• **Data entries**:
══════

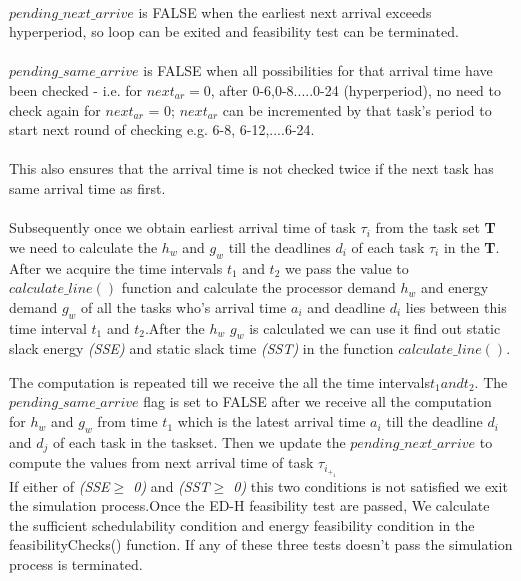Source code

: \documentclass[12pt,hidelinks]{article}
\begin{document}
{\\$pending\_next\_arrive$ is FALSE when the earliest next arrival exceeds hyperperiod, so loop can be exited and feasibility test can be terminated.\\

\\$pending\_same\_arrive$  is FALSE when all possibilities for that arrival time have been checked - i.e. for $next_{ar} = 0$, after 0-6,0-8.....0-24 (hyperperiod), no need to check again for $next_{ar}$ = 0; $next_{ar}$ can be incremented by that task's period to start next round of checking e.g. 6-8, 6-12,....6-24.\\

\\This also ensures that the arrival time is not checked twice if the next task has same arrival time as first.\\

\\Subsequently once we obtain earliest arrival time of task {$\tau_i$} from the task set \textbf{T} we need to calculate the \textit{$h_w$} and \textit{$g_w$} till the deadlines {$d_i$} of each task {$\tau_i$} in the \textbf{T}.\\


After we acquire the time intervals $t_1 $ and $ t_2$ we pass the value to $calculate\_line()$ function and  calculate the  processor demand \textit{$h_w$} and energy demand \textit{$g_w$}  of all the tasks who's arrival time {$a_i$} and deadline {$d_i$} lies between this time interval $t_1$ and $t_2$.After the \textit{$h_w$} \textit{$g_w$} is calculated we can use it find out static slack energy \textit{(SSE)} and static slack time \textit{(SST)} in the function $calculate\_line()$.\newline

The computation is repeated till we receive the all the time intervals$t_1 and t_2$. The $pending\_same\_arrive$ flag is set to FALSE after we receive all the computation for \textit{$h_w$} and \textit{$g_w$} from time $t_1$ which is the latest arrival time {$a_i$} till the deadline {$d_i$} and {$d_j$} of each task in the taskset. Then we update the $pending\_next\_arrive$ to compute the values from next arrival time of task {$\tau_i_+_1$}\\ 


If either of \textit{(SSE$\geq$ 0)} and \textit{(SST$\geq$ 0)} this two conditions is not satisfied we exit the simulation process.Once the ED-H feasibility test are passed, We calculate the sufficient schedulability condition and energy feasibility condition in the feasibilityChecks() function. If any of these three tests doesn't pass the simulation process is terminated.

}
\end{document}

══════

• **Exercise prompt**:
Each of the entries above must be copied exactly, but the pictures stay out.

• **Exercise result**:
Source code

: \documentclass[12pt,hidelinks]{article}
\begin{document}
{\\$pending\_next\_arrive$ is FALSE when the earliest next arrival exceeds hyperperiod, so loop can be exited and feasibility test can be terminated.\\

\\$pending\_same\_arrive$  is FALSE when all possibilities for that arrival time have been checked - i.e. for $next_{ar} = 0$, after 0-6,0-8.....0-24 (hyperperiod), no need to check again for $next_{ar}$ = 0; $next_{ar}$ can be incremented by that task's period to start next round of checking e.g. 6-8, 6-12,....6-24.\\

\\This also ensures that the arrival time is not checked twice if the next task has same arrival time as first.\\

\\Subsequently once we obtain earliest arrival time of task {$\tau_i$} from the task set \textbf{T} we need to calculate the \textit{$h_w$} and \textit{$g_w$} till the deadlines {$d_i$} of each task {$\tau_i$} in the \textbf{T}.\\


After we acquire the time intervals $t_1 $ and $ t_2$ we pass the value to $calculate\_line()$ function and  calculate the  processor demand \textit{$h_w$} and energy demand \textit{$g_w$}  of all the tasks who's arrival time {$a_i$} and deadline {$d_i$} lies between this time interval $t_1$ and $t_2$.After the \textit{$h_w$} \textit{$g_w$} is calculated we can use it find out static slack energy \textit{(SSE)} and static slack time \textit{(SST)} in the function $calculate\_line()$.\newline

The computation is repeated till we receive the all the time intervals$t_1 and t_2$. The $pending\_same\_arrive$ flag is set to FALSE after we receive all the computation for \textit{$h_w$} and \textit{$g_w$} from time $t_1$ which is the latest arrival time {$a_i$} till the deadline {$d_i$} and {$d_j$} of each task in the taskset. Then we update the $pending\_next\_arrive$ to compute the values from next arrival time of task {$\tau_i_+_1$}\\ 


If either of \textit{(SSE$\geq$ 0)} and \textit{(SST$\geq$ 0)} this two conditions is not satisfied we exit the simulation process.Once the ED-H feasibility test are passed, We calculate the sufficient schedulability condition and energy feasibility condition in the feasibilityChecks() function. If any of these three tests doesn't pass the simulation process is terminated.

}
\end{document}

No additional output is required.